Serebrennikov, the Middle East and women at the Festival d’Avignon 2022

by time news

It’s the Russian director Kirill Serebrennikov, still struck by a ban on leaving Moscow, who will open the Avignon festival this summer. Il offers an adaptation of a fantastic short story by Anton Chekhov, The Black Monk, whose hero, a Russian intellectual named Andrei Kovrin, gradually sinks into madness. A first version was presented in January at the Thalia Theater in Hamburg (Germany), where the artist, banned from leaving Moscow, had been authorized to travel.

  (MORRIS MAC MATZEN / AFP)

“He’s a very little-known Chekhov and it’s a very free adaptation of a story enigmatic, sometimes violent”Olivier Py, outgoing director of the festival, told AFP, who will present two pieces himself, including a ten-hour one (with interludes).

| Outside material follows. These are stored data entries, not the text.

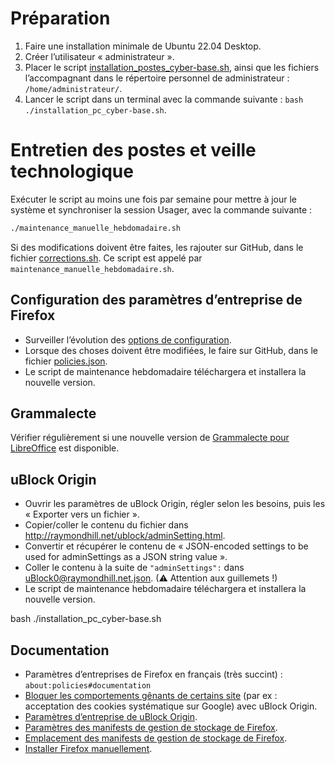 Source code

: # Préparation
1. Faire une installation minimale de Ubuntu 22.04 Desktop.
2. Créer l’utilisateur « administrateur ».
3. Placer le script [installation_postes_cyber-base.sh](https://github.com/at2f/config/blob/main/cyber-base/installation/installation_postes_cyber-base.sh), ainsi que les fichiers l’accompagnant dans le répertoire personnel de administrateur : `/home/administrateur/`.
4. Lancer le script dans un terminal avec la commande suivante : `bash ./installation_pc_cyber-base.sh`.

# Entretien des postes et veille technologique
Exécuter le script au moins une fois par semaine pour mettre à jour le système et synchroniser la session Usager, avec la commande suivante :
```bash
./maintenance_manuelle_hebdomadaire.sh
```

Si des modifications doivent être faites, les rajouter sur GitHub, dans le fichier [corrections.sh](https://github.com/at2f/config/blob/main/cyber-base/firefox/policies.json). Ce script est appelé par `maintenance_manuelle_hebdomadaire.sh`.

## Configuration des paramètres d’entreprise de Firefox
- Surveiller l’évolution des [options de configuration](https://github.com/mozilla/policy-templates).
- Lorsque des choses doivent être modifiées, le faire sur GitHub, dans le fichier [policies.json](https://github.com/at2f/config/blob/main/cyber-base/firefox/policies.json).
- Le script de maintenance hebdomadaire téléchargera et installera la nouvelle version.

## Grammalecte
Vérifier régulièrement si une nouvelle version de [Grammalecte pour LibreOffice](https://grammalecte.net/#download) est disponible.

## uBlock Origin
- Ouvrir les paramètres de uBlock Origin, régler selon les besoins, puis les « Exporter vers un fichier ».
- Copier/coller le contenu du fichier dans http://raymondhill.net/ublock/adminSetting.html.
- Convertir et récupérer le contenu de « JSON-encoded settings to be used for adminSettings as a JSON string value ».
- Coller le contenu à la suite de `"adminSettings":` dans [uBlock0@raymondhill.net.json](https://github.com/at2f/config/blob/main/cyber-base/firefox/uBlock0%40raymondhill.net.json). (⚠ Attention aux guillemets !)
- Le script de maintenance hebdomadaire téléchargera et installera la nouvelle version.

bash ./installation_pc_cyber-base.sh
## Documentation
- Paramètres d’entreprises de Firefox en français (très succint) : `about:policies#documentation`
- [Bloquer les comportements gênants de certains site](https://www.reddit.com/r/uBlockOrigin/wiki/solutions) (par ex : acceptation des cookies systématique sur Google) avec uBlock Origin.
- [Paramètres d’entreprise de uBlock Origin](https://github.com/gorhill/uBlock/wiki/Deploying-uBlock-Origin).
- [Paramètres des manifests de gestion de stockage de Firefox](https://developer.mozilla.org/fr/docs/Mozilla/Add-ons/WebExtensions/Native_manifests#manifest_de_gestion_de_stockage).
- [Emplacement des manifests de gestion de stockage de Firefox](https://developer.mozilla.org/fr/docs/Mozilla/Add-ons/WebExtensions/Native_manifests#linux).
- [Installer Firefox manuellement](https://ftp.mozilla.org/pub/firefox/releases/latest/README.txt).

Iranian Amir Reza Koohestani, who presented at the festival Hearing (2016)
and Summerless (2018), returns with the play In transitinspired by Anna’s novel
Seghers, “a story of lost passports, refugees, and identity”according to
Olivier Py.

Palestinian artists are in the spotlight with Bashar Murkus, who puts on the show Milk, on the role of women in war; the essayist Elias Sanbar will recite, accompanied by music, poems by the great poet Mahmoud Darwish; while four Arab poetesses, including two Palestinians, will present a poetic performance.

Lebanon, hit by an unprecedented economic crisis, is evoked through two artists from this country: the playwright Hanane Hajj Ali who stages Joggingonly one on stage where she “jogs through the chaos in Beirut and conjures up questions of “filiation, suffering and mourning”themes that can also be found in Ali Chahrour’s choreography in When my mother used to tell.

More and more female directors have been scheduled at the Festival d’Avignon over the past two years and this edition has several (nearly half), starting with Kubra Khademi, a young visual artist, painter and performer from Afghanistan who has been based in France for a few years, who signs the poster for the festival and will put on an exhibition.

Among these artists: Anne Théron mounts Iphigenia according to Tiago Rodrigues, the future director of Avignon; visual artist Miet Warlop recounts his vision of theater inspired by the loss of his brother; Élise Vigier stages a group of women in search of a missing author or even Sofia Adrian Jupither adapts Solitaireone of the last works of the playwright Lars Norén, who died a year ago, and which is a kind of Waiting for Godot Swedish. Irish choreographer Oona Doherty explores in Lady Magma the dual identity of artist and mother, while the collective the platform revisit Little Red Riding Hood with a feminist perspective.